2. Crowdsourcing the Wiki Way[edit]

Of the nine wiki projects operated by the nonprofit Wikimedia Foundation (“WMF”),[108] one—Wikipedia—has garnered most of the scholarly praise[109] and criticism.[110] WMF’s other projects (Wikibooks, Wikinews, Wikiquote, Wikisource, Wikispecies, Wikiversity, Wiktionary, and the Wikimedia Commons)[111] have their own communities of dedicated users, who use a common set of wiki-based tools to contribute content within the scope of their respective missions. They have so far failed, however, to capture the academic imagination in quite the same way as Wikipedia—which, like an open flame, seems to have the power to draw all the oxygen out of academic discourse on law and wiki technologies.[112] This is unfortunate, because WMF’s projects include another candidate that shares many of Wikipedia’s strengths, omits its most prominent weaknesses, and offers a natural fit with the interests and concerns of academics and others who study and value the public domain. That project is Wikisource.[113]

Wikisource is a digital library of previously published free-content works. The project’s eligibility criteria are strict; only works that are in the public domain in the United States or are licensed under terms that allow free copying, modification, and reuse (including commercial use) are permitted to be hosted on the site.[114] The requirement of prior publication is intended to ease verification (that is, to make it possible for the site’s geographically far-flung users to confirm that the text posted at the site matches the published original) and to deter misuse of the site for self-publication.[115]

Wikisource’s mission differs from Wikipedia’s in ways that tend to insulate it against some of the criticisms often aimed at its larger sibling. Wikipedia’s stated goal is to describe the world from a neutral point of view[116]—a goal that may be epistemologically unattainable,[117] and at a minimum invites ongoing debate over the “neutrality” of articles published on the site.[118] Wikisource’s polestar, in contrast, is not neutrality, but faithful reproduction of a source text as published.[119] It is easy to imagine users reasonably holding differing opinions about whether the Wikipedia biographies of Presidents Barack Obama[120] or George W. Bush[121] adhere to the stated standard of neutrality; it is less easy to imagine users reasonably adhering to different views about whether the text reproduced at Wikisource matches the content of the published source.[122]

Like Distributed Proofreaders, Wikisource now draws most new content from users who proofread and correct the text extracted from scanned page images of a published source.[123] Unlike Distributed Proofreaders, however, Wikisource was not originally engineered with proofreading of page scans in mind. This functionality has been in place only during the last two to three years of the project’s existence.[124] Nevertheless, the site now offers a clean and well-organized user interface that at least rivals, and perhaps exceeds, the usefulness and intuitive functionality of Distributed Proofreaders.

First, each scanned volume image accessible at Wikisource[125] (which typically, although not always, correspond to a separately bound hard copy volume of a work as originally published) has a so-called “Index page” that reproduces identifying information about that volume as a whole—such as the title, author, publisher, year of publication, and possibly a table of contents.[126] The volume’s Index page also includes links to each individual page contained within the volume. Each page link is color-coded using a standard schema that applies site-wide and reflects, in essence, the level of confidence of the project’s users that the text reproduced at that link accurately reflects the content of the corresponding scanned page. Thus, the Index page reveals at a glance how much progress the site’s users have made towards finalizing the proofreading and correction of the work. The color codes used on the site are:

  • Red (“Not Proofread”): Signifies that the linked page contains text, but no user of the site has checked the text for accuracy. This color code is typically applied where the text included on the linked page consists entirely of the raw output of OCR software.[127]
  • Yellow (“Proofread”): Signifies that one user of the site has proofread and corrected the linked text so that it matches the content and formatting of the corresponding scanned page image.[128]
  • Green (“Validated”): Signifies that two or more users of the site have proofread and corrected the text of the linked page. This is the highest rating of page quality available on Wikisource.[129]

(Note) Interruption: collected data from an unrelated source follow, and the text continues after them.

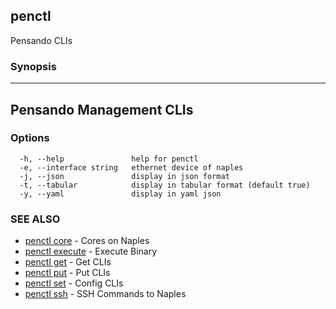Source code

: ## penctl

Pensando CLIs

### Synopsis



--------------------------
 Pensando Management CLIs 
--------------------------


### Options

```
  -h, --help               help for penctl
  -e, --interface string   ethernet device of naples
  -j, --json               display in json format
  -t, --tabular            display in tabular format (default true)
  -y, --yaml               display in yaml json
```

### SEE ALSO
* [penctl core](penctl_core.md)	 - Cores on Naples
* [penctl execute](penctl_execute.md)	 - Execute Binary
* [penctl get](penctl_get.md)	 - Get CLIs
* [penctl put](penctl_put.md)	 - Put CLIs
* [penctl set](penctl_set.md)	 - Config CLIs
* [penctl ssh](penctl_ssh.md)	 - SSH Commands to Naples

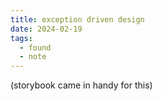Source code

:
 ```yaml
---
title: exception driven design
date: 2024-02-19
tags:
  - found
  - note
---
```


(storybook came in handy for this)

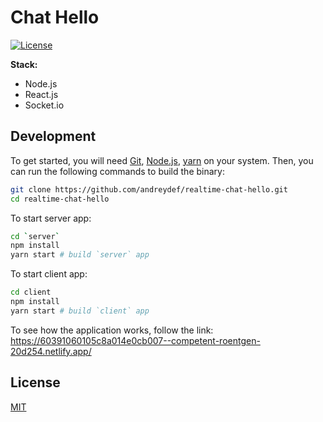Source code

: # Сhat Hello

[![License](https://img.shields.io/github/license/robertoszek/pleroma-bot)](https://github.com/andreydef/realtime-chat-hello/blob/main/README.md)

**Stack:**

- Node.js
- React.js
- Socket.io

## Development

To get started, you will need [Git](https://git-scm.com/book/en/v2/Getting-Started-Installing-Git), [Node.js](https://nodejs.org/uk/download/), [yarn](https://classic.yarnpkg.com/en/docs/install/#windows-stable) on your system. Then, you can run the
following commands to build the binary:

```bash
git clone https://github.com/andreydef/realtime-chat-hello.git
cd realtime-chat-hello
```

To start server app:
```bash
cd `server`
npm install
yarn start # build `server` app
```

To start client app:
```bash
cd client
npm install
yarn start # build `client` app
```

To see how the application works, follow the link:
https://60391060105c8a014e0cb007--competent-roentgen-20d254.netlify.app/

## License

[MIT](LICENSE)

In addition, there are three further color codes used on the site that convey additional information about the status of the corresponding linked page:

  • Purple (“Problematic”): Signifies that the text on the linked page does not match the scanned original due to an error in the scanned image (such as a blurry or misaligned page), or because the content of the scanned page cannot be accurately reproduced for some other reason.[130]
  • Gray (“Unnecessary to Proofread”): Signifies that the corresponding page either is blank, or contains some content other than text (for example, an image or illustration).[131]
  • White (“Empty Page”): Signifies that, although the linked page includes a scanned image of the original source, no corresponding text of any kind exists yet on Wikisource. The site offers easy ways for users to fill in empty pages (generally upgrading the corresponding link from “Empty” to “Not Proofread” in the process), either by extracting text embedded in the image file, or by running an on-site OCR tool on the image.[132]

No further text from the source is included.